O zaman, daha önce hiçbir mahkûma yapmadığım bir şeyi yaptım ve ona elimi uzattım. Bugün bile bunu neden yaptığımı bilmiyorum. Belki ışıkları sorması yüzündendir. Harry Terwilliger gözlerine inanamadı, bunu size söyleyebilirim. Coffey elimi beklenmedik bir nezaketle tuttu, elim neredeyse onun avucunda kayboldu ve işte bu kadar. Ölüm şişeme bir pervane daha girmişti. İşimiz bitmişti.
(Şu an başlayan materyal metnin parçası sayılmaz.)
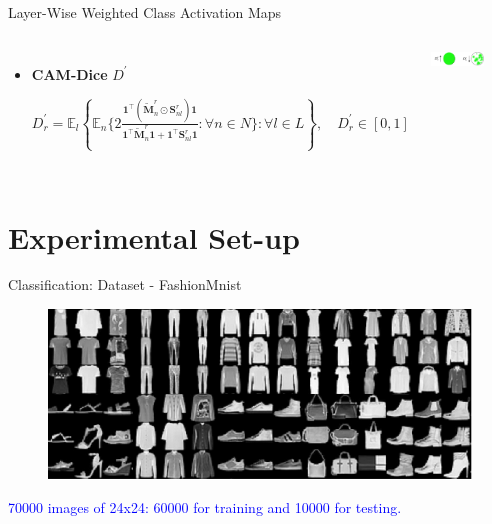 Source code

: \documentclass[aspectratio=169]{beamer}
\begin{document}
\begin{frame}{Layer-Wise Weighted Class Activation Maps}
\begin{columns}
\end{columns}




\begin{columns}

    \begin{itemize}
        \item  \textbf{CAM-Dice} $D^{'}$
    
    $D^{'}_r = \mathbb{E}_{l}\left\{\mathbb{E}_{n}\Biggl\{   2 \frac{\mathbf{1}^\top \left(\tilde{\mathbf{M}}^r_n \odot \mathbf{S}^r_{nl}\right) \mathbf{1}}{ \mathbf{1}^\top \tilde{\mathbf{M}}^r_n \mathbf{1} + \mathbf{1}^\top \mathbf{S}^r_{nl} \mathbf{1}} :\forall n\in N\Biggl\}:\forall l\in L\right\}, \quad D_{r}^{'}    \in [0,1]$

    \end{itemize}
    
    

    \includegraphics[trim={0.7cm 0 0 0},clip,width=0.65\textwidth]{Figures/dice_measure.pdf}
    
\end{columns}





\end{frame}





\section{Experimental Set-up}


\begin{frame}{Classification: Dataset - FashionMnist}

    \begin{figure}
        \centering
        \includegraphics[width=0.8\linewidth]{Figures/fashionMnist.png}
    \end{figure}

\begin{center}
    \textcolor{blue}{70000 images of 24x24: 60000 for training and 10000 for testing.}   
\end{center}

\end{frame}
\end{document}
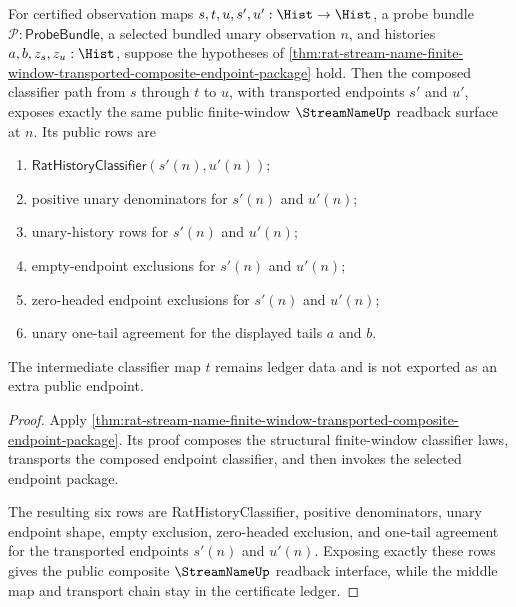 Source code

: \begin{theorem}
\label{thm:streamname-transported-window-composite-public-readback}
For certified observation maps $s,t,u,s',u':\Hist\to\Hist$, a probe bundle
$\mathcal{P}:\mathsf{ProbeBundle}$, a selected bundled unary observation $n$,
and histories $a,b,z_s,z_u:\Hist$, suppose the hypotheses of
\autoref{thm:rat-stream-name-finite-window-transported-composite-endpoint-package}
hold. Then the composed classifier path from $s$ through $t$ to $u$, with
transported endpoints $s'$ and $u'$, exposes exactly the same public
finite-window $\StreamNameUp$ readback surface at $n$. Its public rows are
\begin{enumerate}
  \item $\mathsf{RatHistoryClassifier}(s'(n),u'(n))$;
  \item positive unary denominators for $s'(n)$ and $u'(n)$;
  \item unary-history rows for $s'(n)$ and $u'(n)$;
  \item empty-endpoint exclusions for $s'(n)$ and $u'(n)$;
  \item zero-headed endpoint exclusions for $s'(n)$ and $u'(n)$;
  \item unary one-tail agreement for the displayed tails $a$ and $b$.
\end{enumerate}
The intermediate classifier map $t$ remains ledger data and is not exported as
an extra public endpoint.
\end{theorem}
\begin{proof}
Apply
\autoref{thm:rat-stream-name-finite-window-transported-composite-endpoint-package}.
Its proof composes the structural finite-window classifier laws, transports
the composed endpoint classifier, and then invokes the selected endpoint
package.

The resulting six rows are RatHistoryClassifier, positive denominators, unary
endpoint shape, empty exclusion, zero-headed exclusion, and one-tail agreement
for the transported endpoints $s'(n)$ and $u'(n)$. Exposing exactly these rows
gives the public composite $\StreamNameUp$ readback interface, while the middle
map and transport chain stay in the certificate ledger.
\end{proof}

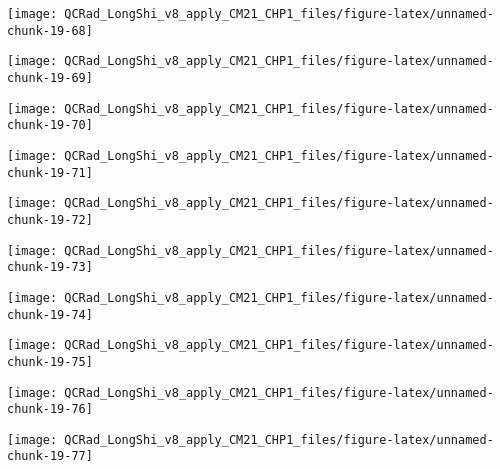 \documentclass[
  10pt,
  a4paper,oneside]{article}
\begin{document}
\begin{center}\texttt{[image: QCRad\_LongShi\_v8\_apply\_CM21\_CHP1\_files/figure-latex/unnamed-chunk-19-68]} \end{center}

\begin{center}\texttt{[image: QCRad\_LongShi\_v8\_apply\_CM21\_CHP1\_files/figure-latex/unnamed-chunk-19-69]} \end{center}

\begin{center}\texttt{[image: QCRad\_LongShi\_v8\_apply\_CM21\_CHP1\_files/figure-latex/unnamed-chunk-19-70]} \end{center}

\begin{center}\texttt{[image: QCRad\_LongShi\_v8\_apply\_CM21\_CHP1\_files/figure-latex/unnamed-chunk-19-71]} \end{center}

\begin{center}\texttt{[image: QCRad\_LongShi\_v8\_apply\_CM21\_CHP1\_files/figure-latex/unnamed-chunk-19-72]} \end{center}

\begin{center}\texttt{[image: QCRad\_LongShi\_v8\_apply\_CM21\_CHP1\_files/figure-latex/unnamed-chunk-19-73]} \end{center}

\begin{center}\texttt{[image: QCRad\_LongShi\_v8\_apply\_CM21\_CHP1\_files/figure-latex/unnamed-chunk-19-74]} \end{center}

\begin{center}\texttt{[image: QCRad\_LongShi\_v8\_apply\_CM21\_CHP1\_files/figure-latex/unnamed-chunk-19-75]} \end{center}

\begin{center}\texttt{[image: QCRad\_LongShi\_v8\_apply\_CM21\_CHP1\_files/figure-latex/unnamed-chunk-19-76]} \end{center}

\begin{center}\texttt{[image: QCRad\_LongShi\_v8\_apply\_CM21\_CHP1\_files/figure-latex/unnamed-chunk-19-77]} \end{center}
\end{document}
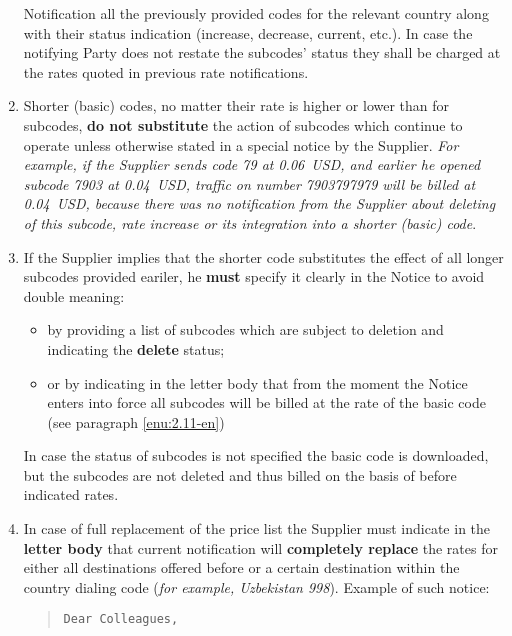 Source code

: \begin{Form}
\begin{enumerate}[label=\thesection.\arabic*.]
      Notification all the previously provided codes for the relevant country
      along with their status indication (increase, decrease, current, etc.).
      In case the notifying Party does not restate the subcodes' status they
      shall be charged at the rates quoted in previous rate notifications. 
    \item Shorter (basic) codes, no matter their rate is higher or lower than
      for subcodes, \textbf{do not substitute} the action of subcodes which continue to
      operate unless otherwise stated in a special notice by the Supplier. 
      \textit{For example, if the Supplier sends code 79 at 0.06~USD, and
      earlier he opened subcode 7903 at 0.04~USD, traffic on number
      7903797979 will be billed at 0.04~USD, because there was
      no notification from the Supplier about deleting of this subcode,
      rate increase or its integration into a shorter (basic) code}.
    \item If the Supplier implies that the shorter code substitutes the 
      effect of all longer subcodes provided eariler, he \textbf{must} specify it
      clearly in the Notice to avoid double meaning: 
      \begin{itemize}
      \item by providing a list of subcodes which are subject to deletion and indicating the \textbf{\flqq{}delete\frqq{}} status;
      \item or by indicating in the letter body that from the moment the Notice
        enters into force all subcodes will be billed at the rate of the basic
        code (see paragraph \ref{enu:2.11-en})
      \end{itemize}
      In case the status of subcodes is not specified the basic code is
      downloaded, but the subcodes are not deleted and thus billed on the basis
      of before indicated rates.
    \item  \label{enu:2.11-en}In case of full replacement of the price list the Supplier must
      indicate in the \textbf{letter body} that current notification will \textbf{completely
      replace} the rates for either all destinations offered before or a certain
      destination within the country dialing code (\textit{for example, Uzbekistan 998}).
      Example of such notice: 
    \begin{quote}
      \begin{center}
        \texttt{Dear Colleagues,}
      \end{center}
      \begin{flushleft}

\end{flushleft}
\end{quote}
\end{enumerate}
\end{Form}
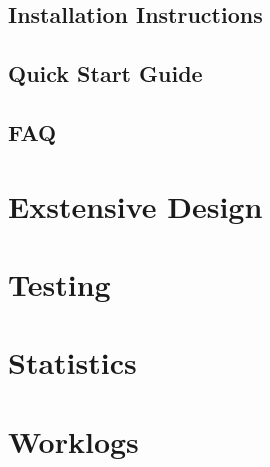 \documentclass[10pt]{report}
\begin{document}
\section{Installation Instructions}

\section{Quick Start Guide}

\section{FAQ}

\chapter{Exstensive Design}

\chapter{Testing}

\chapter{Statistics}

\chapter{Worklogs}
\end{document}
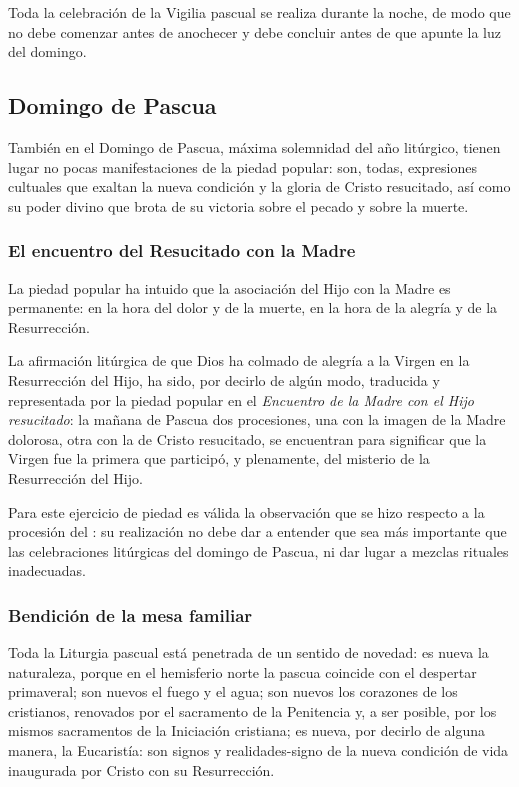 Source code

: \begin{introstyle}
Toda la celebración de la Vigilia pascual se realiza durante la noche, de modo que no debe comenzar antes de anochecer y debe concluir antes de que apunte la luz del domingo.

\subsection{Domingo de Pascua}

También en el Domingo de Pascua, máxima solemnidad del año litúrgico, tienen lugar no pocas manifestaciones de la piedad popular: son, todas, expresiones cultuales que exaltan la nueva condición y la gloria de Cristo resucitado, así como su poder divino que brota de su victoria sobre el pecado y sobre la muerte.

\subsubsection{El encuentro del Resucitado con la Madre}

La piedad popular ha intuido que la asociación del Hijo con la Madre es permanente: en la hora del dolor y de la muerte, en la hora de la alegría y de la Resurrección.

La afirmación litúrgica de que Dios ha colmado de alegría a la Virgen en la Resurrección del Hijo, ha sido, por decirlo de algún modo, traducida y representada por la piedad popular en el \textit{Encuentro de la Madre con el Hijo resucitado}: la mañana de Pascua dos procesiones, una con la imagen de la Madre dolorosa, otra con la de Cristo resucitado, se encuentran para significar que la Virgen fue la primera que participó, y plenamente, del misterio de la Resurrección del Hijo.

Para este ejercicio de piedad es válida la observación que se hizo respecto a la procesión del : su realización no debe dar a entender que sea más importante que las celebraciones litúrgicas del domingo de Pascua, ni dar lugar a mezclas rituales inadecuadas.

\subsubsection{Bendición de la mesa familiar}

Toda la Liturgia pascual está penetrada de un sentido de novedad: es nueva la naturaleza, porque en el hemisferio norte la pascua coincide con el despertar primaveral; son nuevos el fuego y el agua; son nuevos los corazones de los cristianos, renovados por el sacramento de la Penitencia y, a ser posible, por los mismos sacramentos de la Iniciación cristiana; es nueva, por decirlo de alguna manera, la Eucaristía: son signos y realidades-signo de la nueva condición de vida inaugurada por Cristo con su Resurrección.


\end{introstyle}
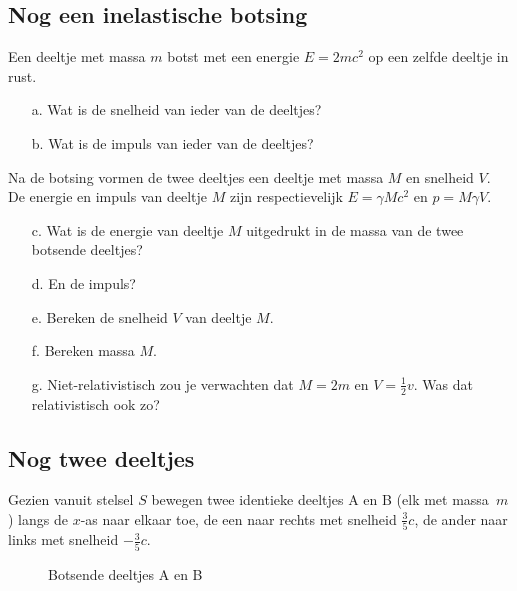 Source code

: \subsection{Nog een inelastische botsing}
Een deeltje met massa $m$ botst met een energie $E = 2mc^{2}$ op 
een zelfde deeltje in rust.
\begin{itemize}
\item [a.]
Wat is de snelheid van ieder van de deeltjes?
\item [b.]
Wat is de impuls van ieder van de deeltjes?
\end{itemize}
Na de botsing vormen de twee deeltjes een deeltje met massa $M$ en snelheid
$V$. 
De energie en impuls van deeltje $M$ zijn respectievelijk
$E = \gamma Mc^{2}$ en $p = M\gamma V$.
\begin{itemize}
\item [c.]
Wat is de energie van deeltje $M$ uitgedrukt in de massa van de twee
botsende deeltjes?
\item [d.]
En de impuls?
\item [e.]
Bereken de snelheid $V$ van deeltje $M$.
\item [f.]
Bereken massa $M$.
\item [g.]
Niet-relativistisch zou je verwachten dat $M = 2m$ en $V = \frac{1}{2}v$.
Was dat relativistisch ook zo?
\end{itemize}

\subsection{Nog twee deeltjes}

Gezien vanuit stelsel $S$ bewegen twee identieke deeltjes A en B (elk met massa~$m$) langs de $x$-as naar elkaar toe, de een naar rechts met snelheid $\frac{3}{5}c$, de ander naar links met snelheid $-\frac{3}{5}c$.\\
	
	
 \begin{figure} [h]
 \begin{center}
 \mbox{\epsfxsize=10cm}
 \caption{Botsende deeltjes A en B}
 \label{f:BdAB}
 \end{center}
 \end{figure}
Hücreden çıktım. Harry kapıyı çekip her iki kilidini de kilitledi. Coffey sanki şimdi ne yapacağını bilmezmiş gibi bir iki dakika daha öylece durdu, sonra kerevete oturdu, dev ellerini dizlerinin arasında kavuşturup kederlenen ya da dua eden bir adam gibi başını eğdi. O garip, güneyliye benzer sesiyle bir şeyler söyledi. Açık seçik duydum ve o zamanlar ne yaptığını pek bilmiyor idiysem de (bir adamı yaptıklarının bedelini ödeyene dek beslemek ve ona bakmak için hakkında pek fazla şey bilmek gerekmez) yine de ürperdim.